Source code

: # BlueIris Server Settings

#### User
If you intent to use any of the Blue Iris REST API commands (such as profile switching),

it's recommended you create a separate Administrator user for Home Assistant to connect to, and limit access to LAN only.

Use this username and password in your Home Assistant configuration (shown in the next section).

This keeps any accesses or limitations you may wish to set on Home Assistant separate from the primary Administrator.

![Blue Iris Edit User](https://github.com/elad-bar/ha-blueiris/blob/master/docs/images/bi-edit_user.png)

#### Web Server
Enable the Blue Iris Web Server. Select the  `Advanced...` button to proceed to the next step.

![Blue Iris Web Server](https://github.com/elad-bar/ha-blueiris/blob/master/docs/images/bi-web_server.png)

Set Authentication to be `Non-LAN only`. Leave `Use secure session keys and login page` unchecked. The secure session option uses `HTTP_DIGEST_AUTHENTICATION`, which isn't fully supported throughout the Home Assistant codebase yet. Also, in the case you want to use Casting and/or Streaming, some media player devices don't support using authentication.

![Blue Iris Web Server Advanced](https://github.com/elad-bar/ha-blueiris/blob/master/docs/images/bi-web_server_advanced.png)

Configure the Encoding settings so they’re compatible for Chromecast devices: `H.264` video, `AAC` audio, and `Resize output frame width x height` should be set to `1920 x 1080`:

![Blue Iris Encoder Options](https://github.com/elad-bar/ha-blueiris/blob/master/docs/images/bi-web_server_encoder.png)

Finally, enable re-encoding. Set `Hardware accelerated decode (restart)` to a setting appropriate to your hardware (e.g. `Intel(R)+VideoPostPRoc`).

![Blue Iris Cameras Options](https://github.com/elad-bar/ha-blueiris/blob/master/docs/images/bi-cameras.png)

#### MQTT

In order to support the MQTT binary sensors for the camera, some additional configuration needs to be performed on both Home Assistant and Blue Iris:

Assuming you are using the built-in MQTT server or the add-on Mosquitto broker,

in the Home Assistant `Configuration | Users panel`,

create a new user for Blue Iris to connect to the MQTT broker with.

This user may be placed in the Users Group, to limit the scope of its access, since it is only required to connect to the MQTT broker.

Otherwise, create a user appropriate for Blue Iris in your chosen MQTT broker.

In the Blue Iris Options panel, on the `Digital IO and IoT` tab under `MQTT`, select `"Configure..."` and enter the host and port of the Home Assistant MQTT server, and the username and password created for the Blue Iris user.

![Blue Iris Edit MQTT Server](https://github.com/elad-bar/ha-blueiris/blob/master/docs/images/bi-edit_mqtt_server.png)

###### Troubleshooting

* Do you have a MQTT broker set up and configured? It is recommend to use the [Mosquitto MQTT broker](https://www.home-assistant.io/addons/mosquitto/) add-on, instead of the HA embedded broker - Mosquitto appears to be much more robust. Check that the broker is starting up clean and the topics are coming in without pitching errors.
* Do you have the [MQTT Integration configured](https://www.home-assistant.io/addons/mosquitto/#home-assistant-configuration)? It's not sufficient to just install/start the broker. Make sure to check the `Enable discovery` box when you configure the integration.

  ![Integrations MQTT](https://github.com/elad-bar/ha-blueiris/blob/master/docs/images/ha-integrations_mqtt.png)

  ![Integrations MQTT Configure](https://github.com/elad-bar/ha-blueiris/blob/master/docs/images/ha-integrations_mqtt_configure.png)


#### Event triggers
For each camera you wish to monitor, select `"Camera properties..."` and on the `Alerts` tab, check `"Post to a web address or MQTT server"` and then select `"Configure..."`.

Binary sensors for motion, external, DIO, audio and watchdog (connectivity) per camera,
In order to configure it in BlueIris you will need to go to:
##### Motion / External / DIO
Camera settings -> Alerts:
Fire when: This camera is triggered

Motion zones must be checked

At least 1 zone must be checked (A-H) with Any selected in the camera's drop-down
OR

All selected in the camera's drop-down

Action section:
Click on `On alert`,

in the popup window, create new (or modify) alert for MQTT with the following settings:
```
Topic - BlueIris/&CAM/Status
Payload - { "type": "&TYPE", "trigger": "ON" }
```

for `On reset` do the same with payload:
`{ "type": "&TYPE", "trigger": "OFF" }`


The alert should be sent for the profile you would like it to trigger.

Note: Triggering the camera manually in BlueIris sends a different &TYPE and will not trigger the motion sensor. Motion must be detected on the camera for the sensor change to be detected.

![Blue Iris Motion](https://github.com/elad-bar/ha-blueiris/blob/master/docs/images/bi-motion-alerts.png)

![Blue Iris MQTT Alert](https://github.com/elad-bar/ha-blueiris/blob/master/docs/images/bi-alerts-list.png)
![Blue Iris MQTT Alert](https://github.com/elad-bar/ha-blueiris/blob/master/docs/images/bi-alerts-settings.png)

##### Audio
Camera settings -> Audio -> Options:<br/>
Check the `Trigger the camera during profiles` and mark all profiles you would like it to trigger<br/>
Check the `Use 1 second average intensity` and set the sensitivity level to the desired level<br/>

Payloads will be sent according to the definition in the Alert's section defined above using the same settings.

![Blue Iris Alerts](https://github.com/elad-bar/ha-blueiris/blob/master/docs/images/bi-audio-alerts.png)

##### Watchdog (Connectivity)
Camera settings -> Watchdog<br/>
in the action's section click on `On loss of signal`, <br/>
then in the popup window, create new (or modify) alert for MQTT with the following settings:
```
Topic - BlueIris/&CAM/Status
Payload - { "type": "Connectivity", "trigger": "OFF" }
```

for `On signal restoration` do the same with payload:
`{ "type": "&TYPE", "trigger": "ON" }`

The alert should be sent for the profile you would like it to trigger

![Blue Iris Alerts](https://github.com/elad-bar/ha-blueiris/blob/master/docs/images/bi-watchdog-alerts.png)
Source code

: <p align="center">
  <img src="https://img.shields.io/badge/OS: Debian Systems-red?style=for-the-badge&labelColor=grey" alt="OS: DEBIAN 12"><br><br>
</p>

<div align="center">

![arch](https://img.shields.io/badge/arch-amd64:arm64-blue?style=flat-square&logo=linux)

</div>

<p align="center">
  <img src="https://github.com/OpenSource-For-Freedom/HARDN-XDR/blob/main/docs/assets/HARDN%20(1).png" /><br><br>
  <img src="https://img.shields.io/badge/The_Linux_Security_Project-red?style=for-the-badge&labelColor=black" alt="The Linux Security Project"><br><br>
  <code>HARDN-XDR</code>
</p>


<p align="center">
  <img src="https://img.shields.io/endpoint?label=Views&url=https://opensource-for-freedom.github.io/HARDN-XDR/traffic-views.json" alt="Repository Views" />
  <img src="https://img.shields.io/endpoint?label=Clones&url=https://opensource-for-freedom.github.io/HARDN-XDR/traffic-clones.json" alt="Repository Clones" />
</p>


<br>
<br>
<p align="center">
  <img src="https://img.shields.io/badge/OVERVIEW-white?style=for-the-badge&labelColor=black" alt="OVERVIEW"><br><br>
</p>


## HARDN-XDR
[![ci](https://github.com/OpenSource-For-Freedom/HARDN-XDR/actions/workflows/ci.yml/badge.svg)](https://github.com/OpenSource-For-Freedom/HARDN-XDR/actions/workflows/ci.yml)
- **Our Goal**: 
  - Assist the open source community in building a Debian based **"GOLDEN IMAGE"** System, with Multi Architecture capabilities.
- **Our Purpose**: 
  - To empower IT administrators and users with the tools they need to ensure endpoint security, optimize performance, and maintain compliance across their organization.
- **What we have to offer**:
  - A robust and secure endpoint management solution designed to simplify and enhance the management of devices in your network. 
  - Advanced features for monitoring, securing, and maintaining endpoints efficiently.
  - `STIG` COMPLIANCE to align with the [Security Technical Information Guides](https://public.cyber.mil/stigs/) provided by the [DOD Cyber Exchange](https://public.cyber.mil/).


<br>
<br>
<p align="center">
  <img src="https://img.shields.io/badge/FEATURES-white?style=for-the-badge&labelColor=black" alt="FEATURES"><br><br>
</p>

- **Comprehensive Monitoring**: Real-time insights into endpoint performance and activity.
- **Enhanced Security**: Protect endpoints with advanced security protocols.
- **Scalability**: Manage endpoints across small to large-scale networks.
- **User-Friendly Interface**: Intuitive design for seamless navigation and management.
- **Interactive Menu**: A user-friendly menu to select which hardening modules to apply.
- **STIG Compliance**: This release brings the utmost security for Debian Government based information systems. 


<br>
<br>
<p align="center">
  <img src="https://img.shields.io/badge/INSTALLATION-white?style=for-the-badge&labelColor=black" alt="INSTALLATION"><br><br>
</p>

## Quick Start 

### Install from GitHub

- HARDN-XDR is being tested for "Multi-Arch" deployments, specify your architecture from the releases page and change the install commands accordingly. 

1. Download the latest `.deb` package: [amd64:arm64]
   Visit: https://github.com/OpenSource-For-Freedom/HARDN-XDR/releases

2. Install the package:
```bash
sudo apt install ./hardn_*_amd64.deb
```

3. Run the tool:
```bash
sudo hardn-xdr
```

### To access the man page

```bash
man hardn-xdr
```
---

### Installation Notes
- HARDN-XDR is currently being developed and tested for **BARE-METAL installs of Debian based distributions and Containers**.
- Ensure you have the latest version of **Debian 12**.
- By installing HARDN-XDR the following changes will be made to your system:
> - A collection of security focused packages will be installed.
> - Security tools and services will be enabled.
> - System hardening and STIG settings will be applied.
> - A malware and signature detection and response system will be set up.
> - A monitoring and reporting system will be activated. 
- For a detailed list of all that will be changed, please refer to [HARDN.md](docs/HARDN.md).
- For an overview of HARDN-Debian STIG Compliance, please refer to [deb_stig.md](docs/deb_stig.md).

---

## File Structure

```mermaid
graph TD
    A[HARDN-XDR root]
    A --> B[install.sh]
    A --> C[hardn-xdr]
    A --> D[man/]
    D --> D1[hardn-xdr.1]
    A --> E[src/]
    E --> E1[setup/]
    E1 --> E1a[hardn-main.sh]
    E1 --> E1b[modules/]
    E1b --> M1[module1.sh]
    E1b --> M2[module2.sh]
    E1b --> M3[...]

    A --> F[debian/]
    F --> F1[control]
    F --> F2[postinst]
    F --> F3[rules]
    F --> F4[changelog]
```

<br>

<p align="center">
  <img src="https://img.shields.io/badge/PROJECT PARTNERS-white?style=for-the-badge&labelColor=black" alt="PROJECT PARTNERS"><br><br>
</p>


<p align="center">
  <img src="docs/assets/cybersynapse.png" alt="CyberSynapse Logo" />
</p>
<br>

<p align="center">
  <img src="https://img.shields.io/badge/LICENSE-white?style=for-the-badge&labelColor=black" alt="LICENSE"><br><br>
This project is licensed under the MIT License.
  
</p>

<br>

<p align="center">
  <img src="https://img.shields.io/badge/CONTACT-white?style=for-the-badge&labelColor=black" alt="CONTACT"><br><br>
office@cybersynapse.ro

________________________

§ Task:
Only the lines from the one containing "## Quick Start" through the one containing "will be set up." are to be retyped, both boundary lines included, with no other material.

§ Result of the task:
## Quick Start 

### Install from GitHub

- HARDN-XDR is being tested for "Multi-Arch" deployments, specify your architecture from the releases page and change the install commands accordingly. 

1. Download the latest `.deb` package: [amd64:arm64]
   Visit: https://github.com/OpenSource-For-Freedom/HARDN-XDR/releases

2. Install the package:
```bash
sudo apt install ./hardn_*_amd64.deb
```

3. Run the tool:
```bash
sudo hardn-xdr
```

### To access the man page

```bash
man hardn-xdr
```
---

### Installation Notes
- HARDN-XDR is currently being developed and tested for **BARE-METAL installs of Debian based distributions and Containers**.
- Ensure you have the latest version of **Debian 12**.
- By installing HARDN-XDR the following changes will be made to your system:
> - A collection of security focused packages will be installed.
> - Security tools and services will be enabled.
> - System hardening and STIG settings will be applied.
> - A malware and signature detection and response system will be set up.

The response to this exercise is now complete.